YOUR GOAL: Could you set down the lines from the first line of the entries below through the line with "Current git branch", exactly and with no pictures?
(SOURCE INFORMATION)
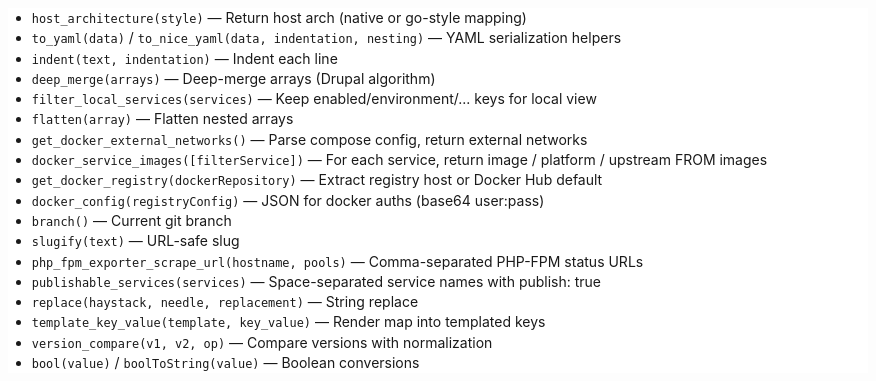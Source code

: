 - `host_architecture(style)` — Return host arch (native or go-style mapping)
- `to_yaml(data)` / `to_nice_yaml(data, indentation, nesting)` — YAML
  serialization helpers
- `indent(text, indentation)` — Indent each line
- `deep_merge(arrays)` — Deep-merge arrays (Drupal algorithm)
- `filter_local_services(services)` — Keep enabled/environment/... keys for
  local view
- `flatten(array)` — Flatten nested arrays
- `get_docker_external_networks()` — Parse compose config, return external networks
- `docker_service_images([filterService])` — For each service, return image /
  platform / upstream FROM images
- `get_docker_registry(dockerRepository)` — Extract registry host or Docker Hub default
- `docker_config(registryConfig)` — JSON for docker auths (base64 user:pass)
- `branch()` — Current git branch
- `slugify(text)` — URL-safe slug
- `php_fpm_exporter_scrape_url(hostname, pools)` — Comma-separated PHP-FPM
  status URLs
- `publishable_services(services)` — Space-separated service names with
  publish: true
- `replace(haystack, needle, replacement)` — String replace
- `template_key_value(template, key_value)` — Render map into templated keys
- `version_compare(v1, v2, op)` — Compare versions with normalization
- `bool(value)` / `boolToString(value)` — Boolean conversions
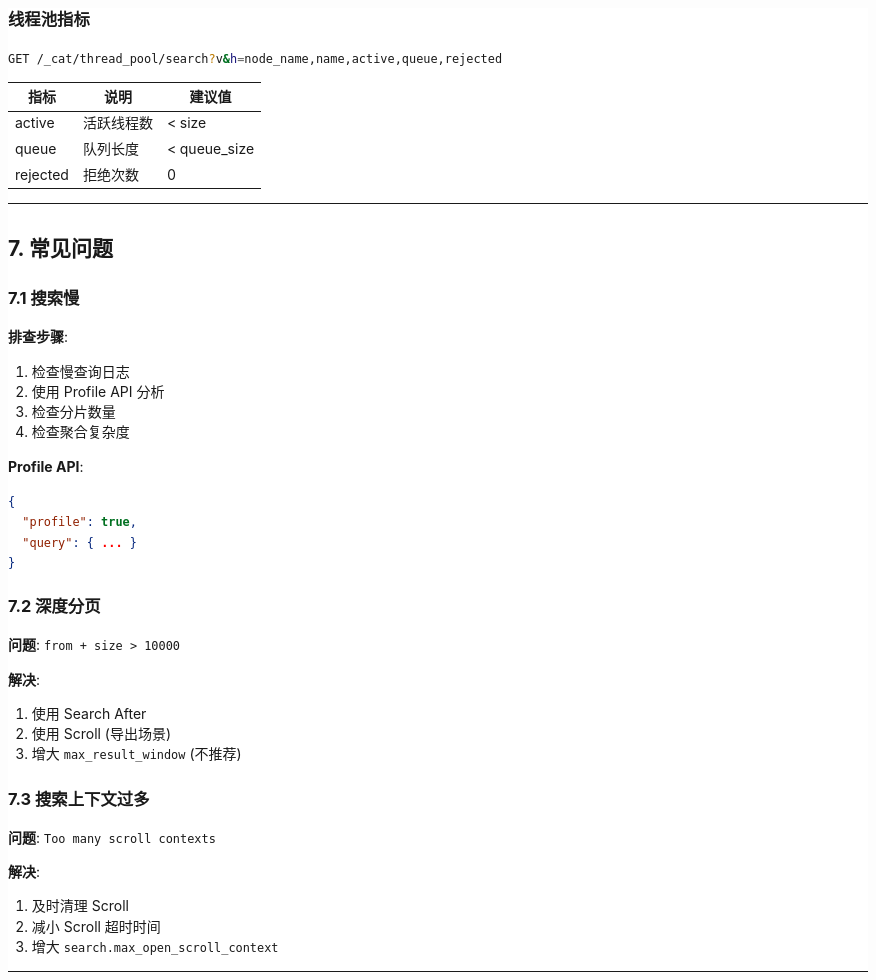 ### 线程池指标

```bash
GET /_cat/thread_pool/search?v&h=node_name,name,active,queue,rejected
```

| 指标 | 说明 | 建议值 |
|---|---|---|
| active | 活跃线程数 | < size |
| queue | 队列长度 | < queue_size |
| rejected | 拒绝次数 | 0 |

---

## 7. 常见问题

### 7.1 搜索慢

**排查步骤**:

1. 检查慢查询日志
2. 使用 Profile API 分析
3. 检查分片数量
4. 检查聚合复杂度

**Profile API**:

```json
{
  "profile": true,
  "query": { ... }
}
```

### 7.2 深度分页

**问题**: `from + size > 10000`

**解决**:

1. 使用 Search After
2. 使用 Scroll (导出场景)
3. 增大 `max_result_window` (不推荐)

### 7.3 搜索上下文过多

**问题**: `Too many scroll contexts`

**解决**:

1. 及时清理 Scroll
2. 减小 Scroll 超时时间
3. 增大 `search.max_open_scroll_context`

---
(End SOURCE INFORMATION)
RESPONSE BELOW:
Source code

: - `host_architecture(style)` — Return host arch (native or go-style mapping)
- `to_yaml(data)` / `to_nice_yaml(data, indentation, nesting)` — YAML
  serialization helpers
- `indent(text, indentation)` — Indent each line
- `deep_merge(arrays)` — Deep-merge arrays (Drupal algorithm)
- `filter_local_services(services)` — Keep enabled/environment/... keys for
  local view
- `flatten(array)` — Flatten nested arrays
- `get_docker_external_networks()` — Parse compose config, return external networks
- `docker_service_images([filterService])` — For each service, return image /
  platform / upstream FROM images
- `get_docker_registry(dockerRepository)` — Extract registry host or Docker Hub default
- `docker_config(registryConfig)` — JSON for docker auths (base64 user:pass)
- `branch()` — Current git branch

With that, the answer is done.